Multiple sequence alignments are a common tool in many molecular biology projects, and are often the result of extensive theoretical and experimental exploration of a certain family of proteins. If a 3D structure for at least one of the members is known, a given alignment can be used as starting point for comparative modelling using the ‘alignment mode’. In order to facilitate the use of alignments, the submission is implemented as a three-step procedure: The input alignment, which can be provided in several different formats (FASTA, MSF, ClustalW, PFAM, SELEX), is converted into a standard ClustalW format in the first step. The user indicates which sequence in the alignment corresponds to the target protein, and which corresponds to a protein with an experimentally determined structure deposited in the PDB database (Westbrook et al., 2003). Commonly, protein sequences used for multiple sequence alignments are not identical to their corresponding PDB entries, e.g. due to missing atom coordinates, mutations or sequence tags introduced for easier purification and crystallization. Therefore, in the subsequent step the submitted alignment is matched against the sequence of the template structure coordinates extracted from the SWISS-MODEL template library. Since most modelling programs depend on a perfect match between the template sequence in the input alignment and the residues present in the coordinate file, this step relieves the user from the obligation to deliver ‘perfect’ alignments to PDB entries. Instead one can actually work with sequences directly retrieved from sequence databases. The server pipeline will build the model based on this alignment. During the modelling process, implemented as rigid fragment assembly in the SWISS-MODEL pipeline, the modelling engine might introduce minor heuristic modifications to improve the placement of insertions and deletions based on the structural context (Schwede et al., 2003).

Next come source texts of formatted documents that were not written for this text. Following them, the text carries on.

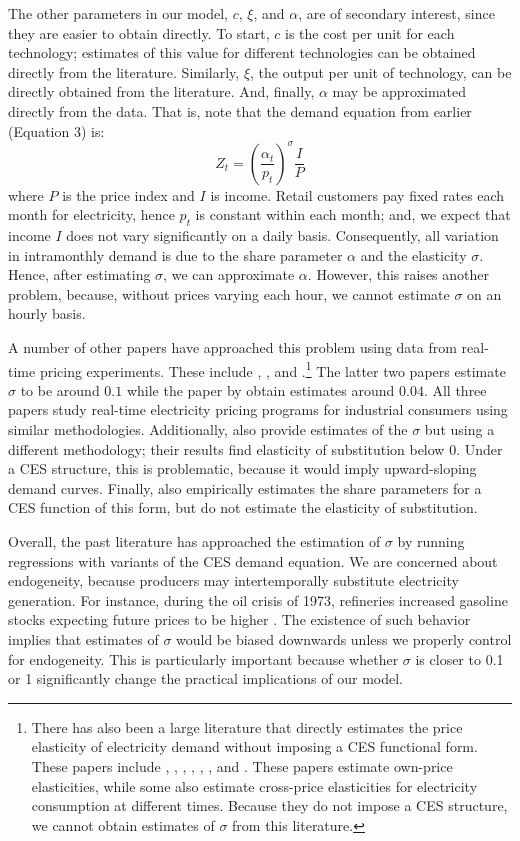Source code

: \documentclass[11pt,a4paper]{extarticle}
\begin{document}
The other parameters in our model, $c$,  $\xi$, and $\alpha$, are of secondary interest, since they are easier to obtain directly. To start, $c$ is the cost per unit for each technology; estimates of this value for different technologies can be obtained directly from the literature. Similarly, $\xi$, the output per unit of technology, can be directly obtained from the literature. And, finally, $\alpha$ may be approximated directly from the data. That is, note that the demand equation from earlier (Equation 3) is:
$$Z_t = \left(\frac{\alpha_t}{p_t} \right)^\sigma \frac{I}{P}$$
where $P$ is the price index and $I$ is income. Retail customers pay fixed rates each month for electricity, hence $p_t$ is constant within each month; and, we expect that income $I$ does not vary significantly on a daily basis. Consequently, all variation in intramonthly demand is due to the share parameter $\alpha$ and the elasticity $\sigma$. Hence, after estimating $\sigma$, we can approximate $\alpha$. However, this raises another problem, because, without prices varying each hour, we cannot estimate  $\sigma$ on an hourly basis. 


A number of other papers have approached this problem using data from real-time pricing experiments. These include \citet{Schwarz}, \citet{Herriges}, and \citet{KS1994}.\footnote{ There has also been a large literature that directly estimates the price elasticity of electricity demand without imposing a CES functional form. These papers include \citet{Wolak}, \citet{Zarnikau}, \citet{Woo}, \citet{Zhou}, \citet{Reiss}, \citet{Fan}, and \citet{Deryugina}. These papers estimate own-price elasticities, while some also estimate cross-price elasticities for electricity consumption at different times. Because they do not impose a CES structure, we cannot obtain estimates of $\sigma$ from this literature. }
The latter two papers estimate $\sigma$ to be around $0.1$ while the paper by \citeauthor{Schwarz}  obtain estimates around $0.04$. All three papers study real-time electricity pricing programs for industrial consumers using similar methodologies. Additionally, \citet{Aubin} also provide estimates of the $\sigma$ but using a different methodology; their results find elasticity of substitution below 0. Under a CES structure, this is problematic, because it would imply upward-sloping demand curves. Finally, \citet{Moha2016} also empirically estimates the share parameters for a CES function of this form, but do not estimate the elasticity of substitution. 

Overall, the past literature has approached the estimation of $\sigma$ by running regressions with variants of the CES demand equation.  We are concerned about endogeneity, because producers may intertemporally substitute electricity generation. For instance, during the oil crisis of 1973, refineries increased gasoline stocks expecting future prices to be higher \citep{genie}. The existence of such behavior implies that estimates of $\sigma$ would be biased downwards unless we properly control for endogeneity. This is particularly important because whether $\sigma$ is closer to 0.1 or 1 significantly change the practical implications of our model. 
\end{document}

In difficult modelling projects, where the correct alignment between target and template cannot be clearly determined by sequence-based methods, visual inspection and manual manipulation of the alignment can significantly improve the quality of the resulting model (Bates et al., 2001). The program DeepView—Swiss-PdbViewer (Guex and Peitsch, 1997)—can be used to generate, display, analyse and manipulate modelling project files for SWISS-MODEL workspace. Project files contain the superposed template structures and the alignment between the target and the template. In this mode the user has full control over essential modelling parameters, i.e. the choice of template structures, the correct alignment of residues, and the placement of insertions and deletions in the context of the 3D structure. Project files can also be generated by the workspace template selection tools and are the default output format of the modelling pipeline. This allows analysing and iteratively improving the output of ‘automated mode’ and ‘alignment mode’ modelling projects. The program DeepView can be downloaded freely from the ExPASy web site ().
2.2 SWISS-MODEL template library
The template structure database used by SWISS-MODEL (SMTL) is derived from the Protein Data Bank (Westbrook et al., 2003). In order to allow sequence-based template searches, each PDB entry is split into individual chains. The separated template chains are annotated with information about experimental method, resolution (if applicable), ANOLEA mean force potential, Gromos96 energy and PQS (Henrick and Thornton, 1998) quaternary state assignment to allow for rapid retrieval of the relevant structural information during template selection. Theoretical models, structures only consisting of Cα atoms and incorrectly formatted database entries are removed.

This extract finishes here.